Authors: Dasta J, Waikar SS, Xie L, Boklage S, Baser O, Chiodo J, Badawi O.

Purpose: The goal of this study was to examine the real-world patterns of care and interventions among intensive care unit (ICU) patients with hypervolemic and euvolemic hyponatremia using a large clinical database.

Materials and Methods: The Phillips eICU Research Institute database was used to investigate hyponatremia treatment patterns and trends, mortality, and ICU and hospital length of stay. Demographics, clinical characteristics, and outcome variables were compared in patients corrected for hyponatremia using both a more strict and a less strict definition.
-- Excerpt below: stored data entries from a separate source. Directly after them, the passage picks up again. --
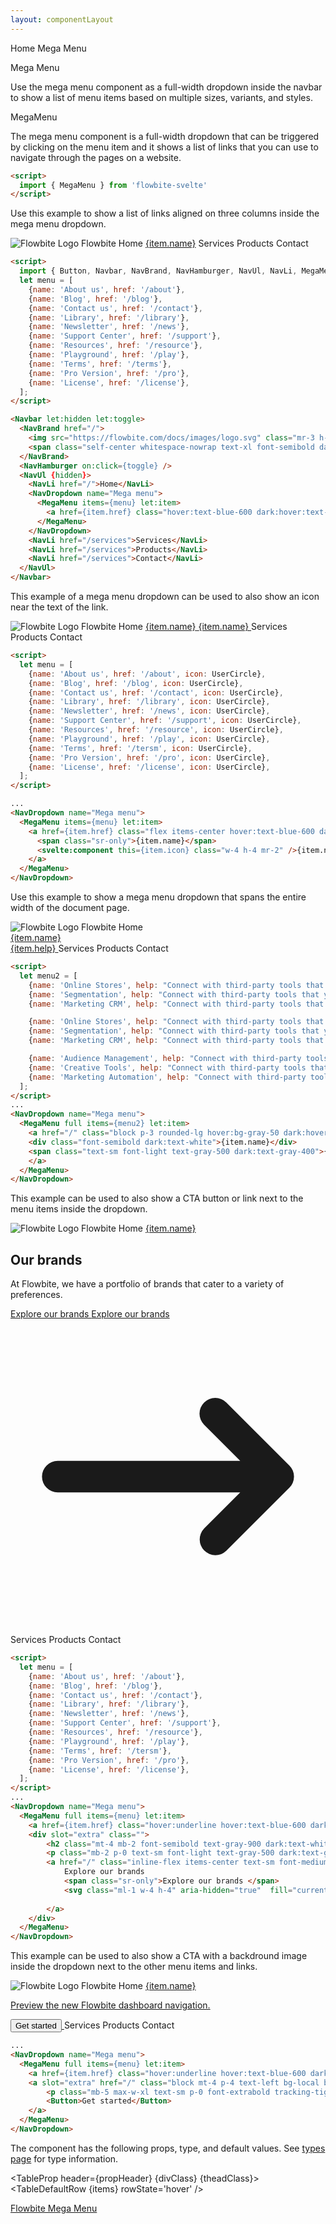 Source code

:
 ```yaml
---
layout: componentLayout
---
```


<script>
  import { Htwo, ExampleDiv, GitHubSource, CompoDescription, TableProp, TableDefaultRow } from '../utils'
  import { Button, Navbar, NavBrand, NavHamburger, NavUl, NavLi, MegaMenu, NavDropdown, Breadcrumb, BreadcrumbItem, UserCircle, Heading, P, A } from '$lib'
  
  import componentProps from '../props/MegaMenu.json'
  // Props table
  let items = componentProps.props
  let propHeader = ['Name', 'Type', 'Default']

  let divClass='w-full relative overflow-x-auto shadow-md sm:rounded-lg py-4'
  let theadClass ='text-xs text-gray-700 uppercase bg-gray-50 dark:bg-gray-700 dark:text-white'

  let menu = [
    {name: 'About us', href: '/about', icon: UserCircle},
    {name: 'Blog', href: '/blog', icon: UserCircle},
    {name: 'Contact us', href: '/contact', icon: UserCircle},
    {name: 'Library', href: '/library', icon: UserCircle},
    {name: 'Newsletter', href: '/news', icon: UserCircle},
    {name: 'Support Center', href: '/support', icon: UserCircle},
    {name: 'Resources', href: '/resource', icon: UserCircle},
    {name: 'Playground', href: '/play', icon: UserCircle},
    {name: 'Terms', href: '/tersm', icon: UserCircle},
    {name: 'Pro Version', href: '/pro', icon: UserCircle},
    {name: 'License', href: '/license', icon: UserCircle},
  ];


  let menu2 = [
    {name: 'Online Stores', help: "Connect with third-party tools that you're already using."},
    {name: 'Segmentation', help: "Connect with third-party tools that you're already using."},
    {name: 'Marketing CRM', help: "Connect with third-party tools that you're already using."},

    {name: 'Online Stores', help: "Connect with third-party tools that you're already using."},
    {name: 'Segmentation', help: "Connect with third-party tools that you're already using."},
    {name: 'Marketing CRM', help: "Connect with third-party tools that you're already using."},

    {name: 'Audience Management', help: "Connect with third-party tools that you're already using."},
    {name: 'Creative Tools', help: "Connect with third-party tools that you're already using."},
    {name: 'Marketing Automation', help: "Connect with third-party tools that you're already using."},
  ];

</script>

<Breadcrumb class="pb-8">
  <BreadcrumbItem href="/" home >Home</BreadcrumbItem>
  <BreadcrumbItem href="/footer">Mega Menu</BreadcrumbItem>
</Breadcrumb>

<Heading class="mb-2" tag="h1" customSize="text-3xl">Mega Menu</Heading>

<CompoDescription>Use the mega menu component as a full-width dropdown inside the navbar to show a list of menu items based on multiple sizes, variants, and styles.</CompoDescription>

<ExampleDiv>
<GitHubSource href="megamenu/MegaMenu.svelte">MegaMenu</GitHubSource>
</ExampleDiv>

The mega menu component is a full-width dropdown that can be triggered by clicking on the menu item and it shows a list of links that you can use to navigate through the pages on a website.

<Htwo label="Setup" />

```html
<script>
  import { MegaMenu } from 'flowbite-svelte'
</script>
```

<Htwo label="Default mega menu" />

Use this example to show a list of links aligned on three columns inside the mega menu dropdown.

<ExampleDiv class="h-60">
  <Navbar let:hidden let:toggle>
    <NavBrand href="/">
      <img src="https://flowbite.com/docs/images/logo.svg" class="mr-3 h-6 sm:h-9" alt="Flowbite Logo"/>
      <span class="self-center whitespace-nowrap text-xl font-semibold dark:text-white">Flowbite</span>
    </NavBrand>
    <NavHamburger on:click={toggle} />
    <NavUl {hidden}>
      <NavLi href="/">Home</NavLi>
      <NavDropdown name="Mega menu">
        <MegaMenu items={menu} let:item>
          <a href={item.href} class="hover:text-blue-600 dark:hover:text-blue-500">{item.name}</a>
        </MegaMenu>
      </NavDropdown>
      <NavLi href="/services">Services</NavLi>
      <NavLi href="/services">Products</NavLi>
      <NavLi href="/services">Contact</NavLi>
    </NavUl>
  </Navbar>
</ExampleDiv>

```html
<script>
  import { Button, Navbar, NavBrand, NavHamburger, NavUl, NavLi, MegaMenu, NavDropdown } from 'flowbite-svelte'
  let menu = [
    {name: 'About us', href: '/about'},
    {name: 'Blog', href: '/blog'},
    {name: 'Contact us', href: '/contact'},
    {name: 'Library', href: '/library'},
    {name: 'Newsletter', href: '/news'},
    {name: 'Support Center', href: '/support'},
    {name: 'Resources', href: '/resource'},
    {name: 'Playground', href: '/play'},
    {name: 'Terms', href: '/terms'},
    {name: 'Pro Version', href: '/pro'},
    {name: 'License', href: '/license'},
  ];
</script>

<Navbar let:hidden let:toggle>
  <NavBrand href="/">
    <img src="https://flowbite.com/docs/images/logo.svg" class="mr-3 h-6 sm:h-9" alt="Flowbite Logo"/>
    <span class="self-center whitespace-nowrap text-xl font-semibold dark:text-white">Flowbite</span>
  </NavBrand>
  <NavHamburger on:click={toggle} />
  <NavUl {hidden}>
    <NavLi href="/">Home</NavLi>
    <NavDropdown name="Mega menu">
      <MegaMenu items={menu} let:item>
        <a href={item.href} class="hover:text-blue-600 dark:hover:text-blue-500">{item.name}</a>
      </MegaMenu>
    </NavDropdown>
    <NavLi href="/services">Services</NavLi>
    <NavLi href="/services">Products</NavLi>
    <NavLi href="/services">Contact</NavLi>
  </NavUl>
</Navbar>
```

<Htwo label="Mega menu with icons" />

This example of a mega menu dropdown can be used to also show an icon near the text of the link.

<ExampleDiv class="h-60">
  <Navbar let:hidden let:toggle>
    <NavBrand href="/">
      <img src="https://flowbite.com/docs/images/logo.svg" class="mr-3 h-6 sm:h-9" alt="Flowbite Logo"/>
      <span class="self-center whitespace-nowrap text-xl font-semibold dark:text-white">Flowbite</span>
    </NavBrand>
    <NavHamburger on:click={toggle} />
    <NavUl {hidden}>
      <NavLi href="/">Home</NavLi>
      <NavDropdown name="Mega menu">
        <MegaMenu items={menu} let:item>
            <a href={item.href} class="flex items-center hover:text-blue-600 dark:hover:text-blue-500">
              <span class="sr-only">{item.name}</span>
              <svelte:component this={item.icon} class="w-4 h-4 mr-2" />{item.name}
            </a>
        </MegaMenu>
      </NavDropdown>
      <NavLi href="/services">Services</NavLi>
      <NavLi href="/services">Products</NavLi>
      <NavLi href="/services">Contact</NavLi>
    </NavUl>
  </Navbar>
</ExampleDiv>

```html
<script>
  let menu = [
    {name: 'About us', href: '/about', icon: UserCircle},
    {name: 'Blog', href: '/blog', icon: UserCircle},
    {name: 'Contact us', href: '/contact', icon: UserCircle},
    {name: 'Library', href: '/library', icon: UserCircle},
    {name: 'Newsletter', href: '/news', icon: UserCircle},
    {name: 'Support Center', href: '/support', icon: UserCircle},
    {name: 'Resources', href: '/resource', icon: UserCircle},
    {name: 'Playground', href: '/play', icon: UserCircle},
    {name: 'Terms', href: '/tersm', icon: UserCircle},
    {name: 'Pro Version', href: '/pro', icon: UserCircle},
    {name: 'License', href: '/license', icon: UserCircle},
  ];
</script>

...
<NavDropdown name="Mega menu">
  <MegaMenu items={menu} let:item>
    <a href={item.href} class="flex items-center hover:text-blue-600 dark:hover:text-blue-500">
      <span class="sr-only">{item.name}</span>
      <svelte:component this={item.icon} class="w-4 h-4 mr-2" />{item.name}
    </a>
  </MegaMenu>
</NavDropdown>
```

<Htwo label="Full width dropdown" />

Use this example to show a mega menu dropdown that spans the entire width of the document page.

<ExampleDiv class="relative h-96">
  <Navbar let:hidden let:toggle>
      <NavBrand href="/">
          <img src="https://flowbite.com/docs/images/logo.svg" class="mr-3 h-6 sm:h-9" alt="Flowbite Logo"/>
          <span class="self-center whitespace-nowrap text-xl font-semibold dark:text-white">Flowbite</span>
      </NavBrand>
      <NavHamburger on:click={toggle} />
      <NavUl {hidden}>
          <NavLi href="/">Home</NavLi>
          <NavDropdown name="Mega menu">
            <MegaMenu full items={menu2} let:item>
              <a href="/" class="block p-3 rounded-lg hover:bg-gray-50 dark:hover:bg-gray-700 h-full">
              <div class="font-semibold dark:text-white">{item.name}</div>
              <span class="text-sm font-light text-gray-500 dark:text-gray-400">{item.help}</span>
              </a>
            </MegaMenu>
          </NavDropdown>
          <NavLi href="/services">Services</NavLi>
          <NavLi href="/services">Products</NavLi>
          <NavLi href="/services">Contact</NavLi>
      </NavUl>
  </Navbar>
</ExampleDiv>

```html
<script>
  let menu2 = [
    {name: 'Online Stores', help: "Connect with third-party tools that you're already using."},
    {name: 'Segmentation', help: "Connect with third-party tools that you're already using."},
    {name: 'Marketing CRM', help: "Connect with third-party tools that you're already using."},

    {name: 'Online Stores', help: "Connect with third-party tools that you're already using."},
    {name: 'Segmentation', help: "Connect with third-party tools that you're already using."},
    {name: 'Marketing CRM', help: "Connect with third-party tools that you're already using."},

    {name: 'Audience Management', help: "Connect with third-party tools that you're already using."},
    {name: 'Creative Tools', help: "Connect with third-party tools that you're already using."},
    {name: 'Marketing Automation', help: "Connect with third-party tools that you're already using."},
  ];
</script>
...
<NavDropdown name="Mega menu">
  <MegaMenu full items={menu2} let:item>
    <a href="/" class="block p-3 rounded-lg hover:bg-gray-50 dark:hover:bg-gray-700 h-full">
    <div class="font-semibold dark:text-white">{item.name}</div>
    <span class="text-sm font-light text-gray-500 dark:text-gray-400">{item.help}</span>
    </a>
  </MegaMenu>
</NavDropdown>
```

<Htwo label="Full width with CTA" />

This example can be used to also show a CTA button or link next to the menu items inside the dropdown.

<ExampleDiv class="relative h-80">
  <Navbar let:hidden let:toggle>
      <NavBrand href="/">
          <img src="https://flowbite.com/docs/images/logo.svg" class="mr-3 h-6 sm:h-9" alt="Flowbite Logo"/>
          <span class="self-center whitespace-nowrap text-xl font-semibold dark:text-white">Flowbite</span>
      </NavBrand>
      <NavHamburger on:click={toggle} />
      <NavUl {hidden}>
          <NavLi href="/">Home</NavLi>
          <NavDropdown name="Mega menu">
            <MegaMenu full items={menu} let:item>
              <a href={item.href} class="hover:underline hover:text-blue-600 dark:hover:text-blue-500">{item.name}</a>
              <div slot="extra" class="">
                  <h2 class="mt-4 mb-2 font-semibold text-gray-900 dark:text-white">Our brands</h2>
                  <p class="mb-2 p-0 text-sm font-light text-gray-500 dark:text-gray-300">At Flowbite, we have a portfolio of brands that cater to a variety of preferences.</p>
                  <a href="/" class="inline-flex items-center text-sm font-medium text-blue-600 hover:underline hover:text-blue-600 dark:text-blue-500 dark:hover:text-blue-700">
                      Explore our brands 
                      <span class="sr-only">Explore our brands </span>
                      <svg class="ml-1 w-4 h-4" aria-hidden="true"  fill="currentColor" viewBox="0 0 20 20" xmlns="http://www.w3.org/2000/svg"><path fill-rule="evenodd" d="M12.293 5.293a1 1 0 011.414 0l4 4a1 1 0 010 1.414l-4 4a1 1 0 01-1.414-1.414L14.586 11H3a1 1 0 110-2h11.586l-2.293-2.293a1 1 0 010-1.414z" clip-rule="evenodd"></path></svg>
                  </a>
              </div>
            </MegaMenu>
          </NavDropdown>
          <NavLi href="/services">Services</NavLi>
          <NavLi href="/services">Products</NavLi>
          <NavLi href="/services">Contact</NavLi>
      </NavUl>
  </Navbar>
</ExampleDiv>

```html
<script>
  let menu = [
    {name: 'About us', href: '/about'},
    {name: 'Blog', href: '/blog'},
    {name: 'Contact us', href: '/contact'},
    {name: 'Library', href: '/library'},
    {name: 'Newsletter', href: '/news'},
    {name: 'Support Center', href: '/support'},
    {name: 'Resources', href: '/resource'},
    {name: 'Playground', href: '/play'},
    {name: 'Terms', href: '/tersm'},
    {name: 'Pro Version', href: '/pro'},
    {name: 'License', href: '/license'},
  ];
</script>
...
<NavDropdown name="Mega menu">
  <MegaMenu full items={menu} let:item>
    <a href={item.href} class="hover:underline hover:text-blue-600 dark:hover:text-blue-500">{item.name}</a>
    <div slot="extra" class="">
        <h2 class="mt-4 mb-2 font-semibold text-gray-900 dark:text-white">Our brands</h2>
        <p class="mb-2 p-0 text-sm font-light text-gray-500 dark:text-gray-300">At Flowbite, we have a portfolio of brands that cater to a variety of preferences.</p>
        <a href="/" class="inline-flex items-center text-sm font-medium text-blue-600 hover:underline hover:text-blue-600 dark:text-blue-500 dark:hover:text-blue-700">
            Explore our brands 
            <span class="sr-only">Explore our brands </span>
            <svg class="ml-1 w-4 h-4" aria-hidden="true"  fill="currentColor" viewBox="0 0 20 20" xmlns="http://www.w3.org/2000/svg"><path fill-rule="evenodd" d="M12.293 5.293a1 1 0 011.414 0l4 4a1 1 0 010 1.414l-4 4a1 1 0 01-1.414-1.414L14.586 11H3a1 1 0 110-2h11.586l-2.293-2.293a1 1 0 010-1.414z" clip-rule="evenodd"></path></svg>
          
        </a>
    </div>
  </MegaMenu>
</NavDropdown>
```

<Htwo label="Full width with image" />

This example can be used to also show a CTA with a backdround image inside the dropdown next to the other menu items and links.

<ExampleDiv class="relative h-80">
  <Navbar let:hidden let:toggle>
      <NavBrand href="/">
          <img src="https://flowbite.com/docs/images/logo.svg" class="mr-3 h-6 sm:h-9" alt="Flowbite Logo"/>
          <span class="self-center whitespace-nowrap text-xl font-semibold dark:text-white">Flowbite</span>
      </NavBrand>
      <NavHamburger on:click={toggle} />
      <NavUl {hidden}>
          <NavLi href="/">Home</NavLi>
          <NavDropdown name="Mega menu">
            <MegaMenu full items={menu} let:item>
              <a href={item.href} class="hover:underline hover:text-blue-600 dark:hover:text-blue-500">{item.name}</a>
              <a slot="extra" href="/" class="block mt-4 p-4 text-left bg-local bg-gray-500 bg-center bg-no-repeat bg-cover rounded-lg bg-blend-multiply hover:bg-blend-soft-light dark:hover:bg-blend-darken" style="background-image: url(/images/nature-1.jpeg)">
                  <p class="mb-5 max-w-xl text-sm p-0 font-extrabold tracking-tight leading-tight text-white">Preview the new Flowbite dashboard navigation.</p>
                  <Button>Get started</Button>
              </a>
            </MegaMenu>
          </NavDropdown>
          <NavLi href="/services">Services</NavLi>
          <NavLi href="/services">Products</NavLi>
          <NavLi href="/services">Contact</NavLi>
      </NavUl>
  </Navbar>
</ExampleDiv>

```html
...
<NavDropdown name="Mega menu">
  <MegaMenu full items={menu} let:item>
    <a href={item.href} class="hover:underline hover:text-blue-600 dark:hover:text-blue-500">{item.name}</a>
    <a slot="extra" href="/" class="block mt-4 p-4 text-left bg-local bg-gray-500 bg-center bg-no-repeat bg-cover rounded-lg bg-blend-multiply hover:bg-blend-soft-light dark:hover:bg-blend-darken" style="background-image: url(/images/nature-1.jpeg)">
        <p class="mb-5 max-w-xl text-sm p-0 font-extrabold tracking-tight leading-tight text-white">Preview the new Flowbite dashboard navigation.</p>
        <Button>Get started</Button>
    </a>
  </MegaMenu>
</NavDropdown>
```

<Htwo label="Props" />

<p>The component has the following props, type, and default values. See <a href="/pages/types">types 
 page</a> for type information.</p>

<TableProp header={propHeader} {divClass} {theadClass}>
  <TableDefaultRow {items} rowState='hover' />
</TableProp>

<Htwo label="References" />

<P>
  <A href="https://flowbite.com/docs/components/mega-menu/" target="_blank" class="link"
    >Flowbite Mega Menu</A
  >
</P>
Results: At admission, 35%, 55%, and 10% of patients had mild, moderate, and severe hyponatremia, respectively. At the end of an ICU stay, the percentage of patients who did not have corrected serum sodium concentration was 48% (using a more strict definition) and 24% (using a less strict definition). Using either definition of correction, patients with serum sodium correction had lower mortality and longer survival than did patients without corrected serum sodium concentration.

Conclusions: A significant proportion of hyponatremia is not corrected during an ICU stay. Critically ill patients with hyponatremia who have their serum sodium corrected have lower mortality and longer survival, highlighting the need for more attention to hyponatremia and its correction in critically ill patients.